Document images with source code
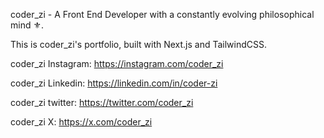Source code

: coder_zi - A Front End Developer with a constantly evolving philosophical mind ⚜.

This is coder_zi's portfolio, built with Next.js and TailwindCSS.

coder_zi Instagram: https://instagram.com/coder_zi

coder_zi Linkedin: https://linkedin.com/in/coder-zi

coder_zi twitter: https://twitter.com/coder_zi

coder_zi X: https://x.com/coder_zi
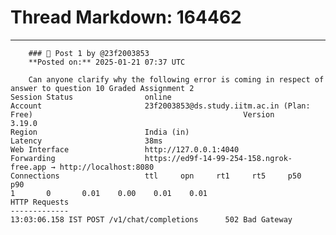 # Thread Markdown: 164462

---

        ### 💬 Post 1 by @23f2003853  
        **Posted on:** 2025-01-21 07:37 UTC  

        Can anyone clarify why the following error is coming in respect of answer to question 10 Graded Assignment 2                                                                                                                                                                                         Session Status                online                                                                                    Account                       23f2003853@ds.study.iitm.ac.in (Plan: Free)                                               Version                       3.19.0                                                                                    Region                        India (in)                                                                                Latency                       38ms                                                                                      Web Interface                 http://127.0.0.1:4040                                                                     Forwarding                    https://ed9f-14-99-254-158.ngrok-free.app → http://localhost:8080                                                                                                                                                Connections                   ttl     opn     rt1     rt5     p50     p90                                                                             1       0       0.01    0.00    0.01    0.01                                                                                                                                                                      HTTP Requests                                                                                                           -------------                                                                                                                                                                                                                                   13:03:06.158 IST POST /v1/chat/completions      502 Bad Gateway

        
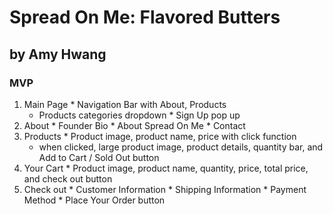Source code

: # Spread On Me: Flavored Butters
## by Amy Hwang
### MVP
  1. Main Page
    * Navigation Bar with About, Products
      * Products categories dropdown
    * Sign Up pop up
  2. About
    * Founder Bio
    * About Spread On Me
    * Contact
  3. Products
    * Product image, product name, price with click function
      * when clicked, large product image, product details, quantity bar, and Add to Cart / Sold Out button
  4. Your Cart
    * Product image, product name, quantity, price, total price, and check out button
  5. Check out
    * Customer Information
    * Shipping Information
    * Payment Method
    * Place Your Order button
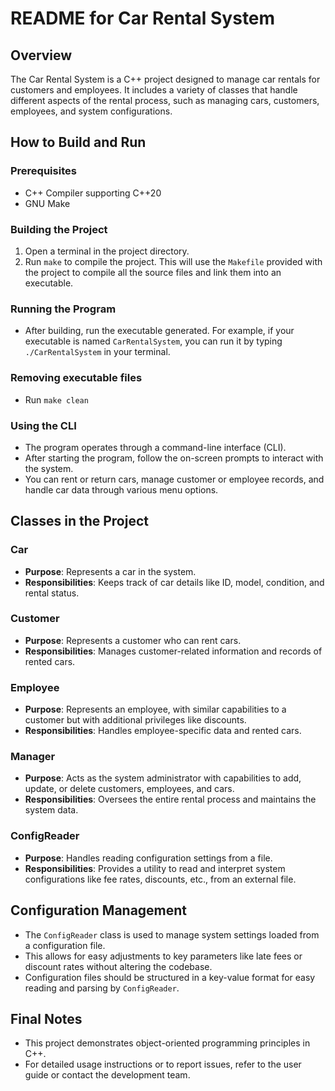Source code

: 
# README for Car Rental System

## Overview
The Car Rental System is a C++ project designed to manage car rentals for customers and employees. It includes a variety of classes that handle different aspects of the rental process, such as managing cars, customers, employees, and system configurations. 

## How to Build and Run

### Prerequisites
- C++ Compiler supporting C++20
- GNU Make

### Building the Project
1. Open a terminal in the project directory.
2. Run `make` to compile the project. This will use the `Makefile` provided with the project to compile all the source files and link them into an executable.

### Running the Program
- After building, run the executable generated. For example, if your executable is named `CarRentalSystem`, you can run it by typing `./CarRentalSystem` in your terminal.

### Removing executable files
- Run `make clean`


### Using the CLI
- The program operates through a command-line interface (CLI).
- After starting the program, follow the on-screen prompts to interact with the system.
- You can rent or return cars, manage customer or employee records, and handle car data through various menu options.

## Classes in the Project

### Car
- **Purpose**: Represents a car in the system.
- **Responsibilities**: Keeps track of car details like ID, model, condition, and rental status.

### Customer
- **Purpose**: Represents a customer who can rent cars.
- **Responsibilities**: Manages customer-related information and records of rented cars.

### Employee
- **Purpose**: Represents an employee, with similar capabilities to a customer but with additional privileges like discounts.
- **Responsibilities**: Handles employee-specific data and rented cars.

### Manager
- **Purpose**: Acts as the system administrator with capabilities to add, update, or delete customers, employees, and cars.
- **Responsibilities**: Oversees the entire rental process and maintains the system data.

### ConfigReader
- **Purpose**: Handles reading configuration settings from a file.
- **Responsibilities**: Provides a utility to read and interpret system configurations like fee rates, discounts, etc., from an external file.

## Configuration Management
- The `ConfigReader` class is used to manage system settings loaded from a configuration file.
- This allows for easy adjustments to key parameters like late fees or discount rates without altering the codebase.
- Configuration files should be structured in a key-value format for easy reading and parsing by `ConfigReader`.

## Final Notes
- This project demonstrates object-oriented programming principles in C++.
- For detailed usage instructions or to report issues, refer to the user guide or contact the development team.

- _Your goal_
The result should be the full set of entries above, restated exactly and without images.

- _Result for this exercise_
Source code

: coder_zi - A Front End Developer with a constantly evolving philosophical mind ⚜.

This is coder_zi's portfolio, built with Next.js and TailwindCSS.

coder_zi Instagram: https://instagram.com/coder_zi

coder_zi Linkedin: https://linkedin.com/in/coder-zi

coder_zi twitter: https://twitter.com/coder_zi

coder_zi X: https://x.com/coder_zi
 # Thread Markdown: 164462

---

        ### 💬 Post 1 by @23f2003853  
        **Posted on:** 2025-01-21 07:37 UTC  

        Can anyone clarify why the following error is coming in respect of answer to question 10 Graded Assignment 2                                                                                                                                                                                         Session Status                online                                                                                    Account                       23f2003853@ds.study.iitm.ac.in (Plan: Free)                                               Version                       3.19.0                                                                                    Region                        India (in)                                                                                Latency                       38ms                                                                                      Web Interface                 http://127.0.0.1:4040                                                                     Forwarding                    https://ed9f-14-99-254-158.ngrok-free.app → http://localhost:8080                                                                                                                                                Connections                   ttl     opn     rt1     rt5     p50     p90                                                                             1       0       0.01    0.00    0.01    0.01                                                                                                                                                                      HTTP Requests                                                                                                           -------------                                                                                                                                                                                                                                   13:03:06.158 IST POST /v1/chat/completions      502 Bad Gateway

        
Source code

: # Spread On Me: Flavored Butters
## by Amy Hwang
### MVP
  1. Main Page
    * Navigation Bar with About, Products
      * Products categories dropdown
    * Sign Up pop up
  2. About
    * Founder Bio
    * About Spread On Me
    * Contact
  3. Products
    * Product image, product name, price with click function
      * when clicked, large product image, product details, quantity bar, and Add to Cart / Sold Out button
  4. Your Cart
    * Product image, product name, quantity, price, total price, and check out button
  5. Check out
    * Customer Information
    * Shipping Information
    * Payment Method
    * Place Your Order button
Source code

: 
# README for Car Rental System

## Overview
The Car Rental System is a C++ project designed to manage car rentals for customers and employees. It includes a variety of classes that handle different aspects of the rental process, such as managing cars, customers, employees, and system configurations. 

## How to Build and Run

### Prerequisites
- C++ Compiler supporting C++20
- GNU Make

### Building the Project
1. Open a terminal in the project directory.
2. Run `make` to compile the project. This will use the `Makefile` provided with the project to compile all the source files and link them into an executable.

### Running the Program
- After building, run the executable generated. For example, if your executable is named `CarRentalSystem`, you can run it by typing `./CarRentalSystem` in your terminal.

### Removing executable files
- Run `make clean`


### Using the CLI
- The program operates through a command-line interface (CLI).
- After starting the program, follow the on-screen prompts to interact with the system.
- You can rent or return cars, manage customer or employee records, and handle car data through various menu options.

## Classes in the Project

### Car
- **Purpose**: Represents a car in the system.
- **Responsibilities**: Keeps track of car details like ID, model, condition, and rental status.

### Customer
- **Purpose**: Represents a customer who can rent cars.
- **Responsibilities**: Manages customer-related information and records of rented cars.

### Employee
- **Purpose**: Represents an employee, with similar capabilities to a customer but with additional privileges like discounts.
- **Responsibilities**: Handles employee-specific data and rented cars.

### Manager
- **Purpose**: Acts as the system administrator with capabilities to add, update, or delete customers, employees, and cars.
- **Responsibilities**: Oversees the entire rental process and maintains the system data.

### ConfigReader
- **Purpose**: Handles reading configuration settings from a file.
- **Responsibilities**: Provides a utility to read and interpret system configurations like fee rates, discounts, etc., from an external file.

## Configuration Management
- The `ConfigReader` class is used to manage system settings loaded from a configuration file.
- This allows for easy adjustments to key parameters like late fees or discount rates without altering the codebase.
- Configuration files should be structured in a key-value format for easy reading and parsing by `ConfigReader`.

## Final Notes
- This project demonstrates object-oriented programming principles in C++.
- For detailed usage instructions or to report issues, refer to the user guide or contact the development team.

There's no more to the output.